Once upon a time, white men from Europe sailed some boats over to North America.
The white men found that there were already people in America, who had dark skin and lived in harmony with the land. But the white men
wanted the land for themselves, and they knew it just wouldn't do to
have these Native Americans running about, so they killed some with guns and diseases and chased some
into the Dakotas and called them Indians, even though they weren't from India.
So a few years passed, and the land became British colonies, because the British were pretty good at taking land back then, and they started enforcing all these taxes on tea and paper and all sorts of other stuff.
When the old settlers (who started calling themselves Americans) decided they weren't happy about the British pushing them around, they
fought a bloody war, and they would've lost if some French folks hadn't stepped in to help. So then the Americans won the land from the British!
But the Americans weren't the only people living on the land in America. They had all this fertile soil that needed farming, so they went down to Africa and snatched up hundreds of thousands of black people to come work the fields for free.
The Americans didn't really want to acknowledge that the black slaves were equal human beings, because then they'd have to start paying them and treating them better than cows and pigs, so they came up with all sorts of scientific and religious reasons why the black people weren't really people at all, and why they had to be slaves.
So then the white men came up with all these rules about how slaves weren't allowed to read or write or speak any language other than English, and they whipped them and hung them up in trees when they tried to escape or fight back.
But then there was this big nasty war and hundreds of thousands of people were murdered, and in the end, the slaves were free (sort of) and all the states stayed together as one happy country (sort of)!
It wasn't over then, though. The black people didn't have any education or training, due to being slaves and all, and all they could do was continue to work the fields for the white men. Then the white men came up with these things called Jim Crow laws and segregation.
Segregation and Jim Crow laws pretty much tried to squish black people in America by making them use separate schools and public toilets and stuff from the white people. Also, black people weren't really allowed to hang out with the white people, or marry them, or look at them, or think about them, otherwise they got beat up and hung up in trees. And black people couldn't vote, or even really think about voting, unless they paid all this money, which most black people couldn't afford back then.

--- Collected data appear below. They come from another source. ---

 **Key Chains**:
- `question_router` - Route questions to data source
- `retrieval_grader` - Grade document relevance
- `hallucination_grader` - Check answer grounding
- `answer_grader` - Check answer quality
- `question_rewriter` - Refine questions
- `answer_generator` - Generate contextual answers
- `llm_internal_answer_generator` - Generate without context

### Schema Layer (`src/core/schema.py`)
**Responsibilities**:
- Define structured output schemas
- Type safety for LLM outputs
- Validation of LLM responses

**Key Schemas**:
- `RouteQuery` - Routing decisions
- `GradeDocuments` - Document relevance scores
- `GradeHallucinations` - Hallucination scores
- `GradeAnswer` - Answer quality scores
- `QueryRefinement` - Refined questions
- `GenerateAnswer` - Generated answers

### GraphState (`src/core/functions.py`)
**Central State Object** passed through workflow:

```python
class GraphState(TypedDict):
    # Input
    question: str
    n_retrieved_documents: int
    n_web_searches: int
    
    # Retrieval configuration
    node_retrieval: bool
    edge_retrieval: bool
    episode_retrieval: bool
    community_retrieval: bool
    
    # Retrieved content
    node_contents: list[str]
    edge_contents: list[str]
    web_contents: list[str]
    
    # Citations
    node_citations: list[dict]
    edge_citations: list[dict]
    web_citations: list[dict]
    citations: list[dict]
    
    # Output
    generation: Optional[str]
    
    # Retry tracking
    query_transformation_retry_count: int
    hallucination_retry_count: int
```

These Jim Crow things lasted a long, long time until black people started getting real upset and marching in the streets and sitting in the wrong seats on buses and stuff, led by some fellas named Dr. Martin Luther King Jr. and Malcolm X (and some of their mates), and they forced the white people to make some pretty big changes.
Then they wrote this thing called the Civil Rights Act of 1964 and all the black people could vote for free and get the same jobs as white people and marry whoever they wanted! What a day that was, right?

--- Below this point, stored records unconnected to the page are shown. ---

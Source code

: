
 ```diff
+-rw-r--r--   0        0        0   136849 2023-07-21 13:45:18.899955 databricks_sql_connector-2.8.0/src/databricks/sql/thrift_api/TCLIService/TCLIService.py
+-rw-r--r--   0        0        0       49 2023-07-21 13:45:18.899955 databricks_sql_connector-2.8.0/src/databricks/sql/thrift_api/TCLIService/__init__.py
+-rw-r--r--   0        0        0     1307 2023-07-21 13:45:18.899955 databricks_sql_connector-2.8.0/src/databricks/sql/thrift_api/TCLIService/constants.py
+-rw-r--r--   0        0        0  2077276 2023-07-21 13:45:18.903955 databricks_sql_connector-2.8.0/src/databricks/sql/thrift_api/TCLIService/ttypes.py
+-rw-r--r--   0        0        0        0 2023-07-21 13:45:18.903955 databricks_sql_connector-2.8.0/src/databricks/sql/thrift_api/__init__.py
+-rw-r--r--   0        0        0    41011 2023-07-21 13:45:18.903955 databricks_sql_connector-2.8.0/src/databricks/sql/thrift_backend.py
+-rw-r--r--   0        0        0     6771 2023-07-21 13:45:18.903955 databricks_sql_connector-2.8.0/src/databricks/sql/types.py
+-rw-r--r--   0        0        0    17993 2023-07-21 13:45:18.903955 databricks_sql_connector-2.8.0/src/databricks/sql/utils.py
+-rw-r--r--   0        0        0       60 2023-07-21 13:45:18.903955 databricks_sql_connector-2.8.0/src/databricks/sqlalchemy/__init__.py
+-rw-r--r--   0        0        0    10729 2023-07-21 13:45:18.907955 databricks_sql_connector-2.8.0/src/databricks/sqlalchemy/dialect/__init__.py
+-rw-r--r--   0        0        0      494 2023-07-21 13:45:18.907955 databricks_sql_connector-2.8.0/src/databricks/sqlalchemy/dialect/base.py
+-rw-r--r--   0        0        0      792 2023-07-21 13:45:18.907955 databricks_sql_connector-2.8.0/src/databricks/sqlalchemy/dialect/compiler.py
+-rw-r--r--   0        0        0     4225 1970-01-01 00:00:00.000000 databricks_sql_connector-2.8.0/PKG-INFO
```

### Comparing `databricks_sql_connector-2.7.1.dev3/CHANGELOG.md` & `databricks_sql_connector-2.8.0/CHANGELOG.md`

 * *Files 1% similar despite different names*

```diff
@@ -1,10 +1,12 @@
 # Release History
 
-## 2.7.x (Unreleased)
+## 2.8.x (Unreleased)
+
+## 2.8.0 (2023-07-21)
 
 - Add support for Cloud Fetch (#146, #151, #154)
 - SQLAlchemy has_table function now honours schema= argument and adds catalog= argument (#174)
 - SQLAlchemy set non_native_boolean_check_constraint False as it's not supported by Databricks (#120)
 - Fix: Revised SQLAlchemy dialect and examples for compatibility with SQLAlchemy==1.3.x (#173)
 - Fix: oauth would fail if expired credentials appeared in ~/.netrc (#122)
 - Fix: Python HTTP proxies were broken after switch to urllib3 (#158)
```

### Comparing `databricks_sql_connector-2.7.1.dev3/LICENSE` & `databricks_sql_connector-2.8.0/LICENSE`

Anyways, that was a couple years ago, and now everything is wonderful and everybody plays board games together and has a good laugh!
There have been some weird things going on, though.
This black guy named Rodney King got beat up real bad by some policemen, and we got it all on tape, but the jury said the policemen didn't do anything wrong, so I guess they didn't. Either way, people got so mad about it that they started breaking windows and lighting things on fire and stomping about in the streets.
And then this kid named Trayvon Martin got shot for wearing a hoodie and buying Skittles, but the jury said that it wasn't really a crime to shoot an unarmed black person, so I guess it's OK.
Also, some sad kids in Colorado grabbed a bunch of guns and silly clothes and went to their high school and shot a bunch of people. But then all these other people started going to schools in Virginia and Connecticut and other states and shooting people, too. One guy even shot a bunch of little kids. It was really sad.
Also, everybody figured out that they could sue everybody else for no reason, so everyone got lawyers and started suing each other for fun.
Then the public education system started falling apart. And then people started spilling oil everywhere. Then politicians started getting really stubborn and only trying to help their pals instead of helping the country. Then they started paying loads and loads of money for big guns and robot planes so they could point them at the Middle East.
Then those politicians were all like, "Poor people are lazy! Rape babies are God's will! Teachers need guns! Corporations are people, too! Sesame Street is from Satan," or something like that. Then they all decided to not ever do their jobs and just keep bickering about stuff because they know the American people will just vote them back into office again.
But, like I said, it's all puppy dogs and unicorns, really. Everybody's happy!